September 30th, 2015
Luke's House
I fiddled with Luke's suitcase as he put his carry-on bag in the back seat of his truck. I had helped him pack the night before, excited that he was going on tour again. Not a full blown tour, but a smaller one. A few months ago, he had insisted that it be a shorter tour if he to go on the road again during his child's infancy. (That was before we became the legal parents of Ava.) Much to Kerri's dismay, she agreed.
Even if I say I'm excited and happy for Luke, don't get me wrong, I am, but I'm still sad to see him go. Yes, I've raised two boys without their father already, but that was before all three of us became accustomed to Luke being with us and at our sides 24/7. It is going to be weird not to wake up next to Luke every morning and watch the sunrise with him, coffee in hand. It is going to be weird not to get nightly foot rubs or be sung to every night. It is going to be weird not catching him staring at Ava with a smile across his face as she sleeps. It is going to be weird not seeing him playing baseball with Bo and Tate in the yard. It is going to be weird not to have fan encounters in public. It is going to be weird not to attend Til's baseball game with him. It is going to be weird not to have to follow Luke around the house and pick up his trail of mess. It is going to be weird not to have date nights every Friday night. It's just not going to be the same without Luke. It just simply will not.
One thing that is going to be a challenge is dealing with Ava. She had become a huge daddy's girl. He seemed to be the only one who could get her to stop crying. It's as if his arms had some kind of magic sense to Ava. I'd hand her to Luke and almost instantly she could be hushed. I couldn't seem to do that.
Luke wrapped me in his arms and kissed my forehead. I took in the smell of him, the warmth of him, the way he made me feel secure in his arms. I was getting emotional and I needed to keep my composure. Luke would be able to pick up on my emotional state in seconds and decide not to go on tour. That couldn't happen. I've never held him back from his dreams and I certainly wasn't going to now.
I looked up at Luke. "Do you have everything?"
He smiled. "I'm 99.9% sure I do. You helped me pack so I should be asking you that question."
I laughed. "Well, in that case, I think you do."
Luke took a deep breath. "Well, are we ready to go?"
"Yup. Your mom is watching the kids." I said.

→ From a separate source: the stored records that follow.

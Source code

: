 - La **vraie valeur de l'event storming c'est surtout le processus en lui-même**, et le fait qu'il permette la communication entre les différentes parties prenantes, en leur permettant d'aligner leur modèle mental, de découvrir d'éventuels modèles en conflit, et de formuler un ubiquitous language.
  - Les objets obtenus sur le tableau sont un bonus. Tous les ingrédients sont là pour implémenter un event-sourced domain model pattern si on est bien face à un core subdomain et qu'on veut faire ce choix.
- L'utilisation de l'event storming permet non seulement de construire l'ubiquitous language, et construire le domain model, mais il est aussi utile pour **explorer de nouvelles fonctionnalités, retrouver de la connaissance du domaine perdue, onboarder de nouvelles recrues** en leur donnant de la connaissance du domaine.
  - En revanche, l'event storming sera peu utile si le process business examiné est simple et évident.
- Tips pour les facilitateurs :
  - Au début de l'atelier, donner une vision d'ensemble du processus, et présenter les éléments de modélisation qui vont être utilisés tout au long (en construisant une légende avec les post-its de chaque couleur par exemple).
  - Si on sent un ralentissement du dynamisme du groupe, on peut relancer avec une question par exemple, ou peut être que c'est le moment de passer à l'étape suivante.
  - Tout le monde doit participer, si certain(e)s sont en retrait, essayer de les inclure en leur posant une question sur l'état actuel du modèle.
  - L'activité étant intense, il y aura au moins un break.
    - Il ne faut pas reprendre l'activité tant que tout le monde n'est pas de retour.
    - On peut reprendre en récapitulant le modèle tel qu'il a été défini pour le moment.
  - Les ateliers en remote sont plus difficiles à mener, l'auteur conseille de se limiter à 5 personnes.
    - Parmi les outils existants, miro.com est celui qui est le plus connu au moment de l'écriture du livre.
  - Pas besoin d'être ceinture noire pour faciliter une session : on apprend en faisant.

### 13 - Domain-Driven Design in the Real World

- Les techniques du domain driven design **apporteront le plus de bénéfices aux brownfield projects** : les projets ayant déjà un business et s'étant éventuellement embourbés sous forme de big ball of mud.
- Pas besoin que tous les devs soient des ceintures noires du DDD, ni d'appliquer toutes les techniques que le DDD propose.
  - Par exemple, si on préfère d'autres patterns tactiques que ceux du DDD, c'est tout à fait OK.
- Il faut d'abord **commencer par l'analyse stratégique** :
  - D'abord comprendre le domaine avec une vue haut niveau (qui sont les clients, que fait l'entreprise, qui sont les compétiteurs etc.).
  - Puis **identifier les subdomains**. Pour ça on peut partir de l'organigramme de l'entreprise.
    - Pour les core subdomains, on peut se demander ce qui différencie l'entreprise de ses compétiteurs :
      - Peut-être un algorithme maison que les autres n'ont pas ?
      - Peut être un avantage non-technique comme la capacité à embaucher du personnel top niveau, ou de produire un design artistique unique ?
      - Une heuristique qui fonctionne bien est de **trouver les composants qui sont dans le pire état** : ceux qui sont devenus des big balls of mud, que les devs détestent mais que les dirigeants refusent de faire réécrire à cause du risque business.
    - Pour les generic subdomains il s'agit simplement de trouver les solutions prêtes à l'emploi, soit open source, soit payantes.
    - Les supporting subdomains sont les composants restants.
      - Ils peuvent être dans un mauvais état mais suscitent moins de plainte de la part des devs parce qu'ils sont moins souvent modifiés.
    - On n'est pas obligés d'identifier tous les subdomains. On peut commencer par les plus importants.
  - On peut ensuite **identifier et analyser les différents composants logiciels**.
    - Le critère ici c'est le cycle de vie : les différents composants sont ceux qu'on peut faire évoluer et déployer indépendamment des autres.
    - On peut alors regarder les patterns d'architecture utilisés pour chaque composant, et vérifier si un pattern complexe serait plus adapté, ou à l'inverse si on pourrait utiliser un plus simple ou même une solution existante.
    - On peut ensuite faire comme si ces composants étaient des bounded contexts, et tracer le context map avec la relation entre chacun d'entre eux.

Luke smiled and opened the passenger side door. "Well, my lady, hop in."
Luke held out his hand and I took it. "Will do."
Luke helped me into the truck and shut my door before running to his side. Oh, did I say I was going to miss his gentleman acts? Good gosh, I needed to stay calm. I bit my lip, trying to withhold the waterworks.
The drive to the airport felt longer than it actually was. Every passing minute was one less I got to spend with him. Caroline, it's not like he's going to die, I thought to myself. Well, that didn't help either. That got me thinking about how he almost did die. I just shook my head and reach for Luke's hand.
Luke parked the truck and looked at, shooting me his pearly white smile. But his smile slowly faded as he furrowed his brow.
"Caroline, what's wrong." He said hesitantly.
I gave him a fake smile. "Nothing, why would you think there was something wrong?"
Crap. I knew this was going to happen. He always managed to figure things out. He knew me so well that it left me in bad situations like this at times. Gosh, I was going to miss him.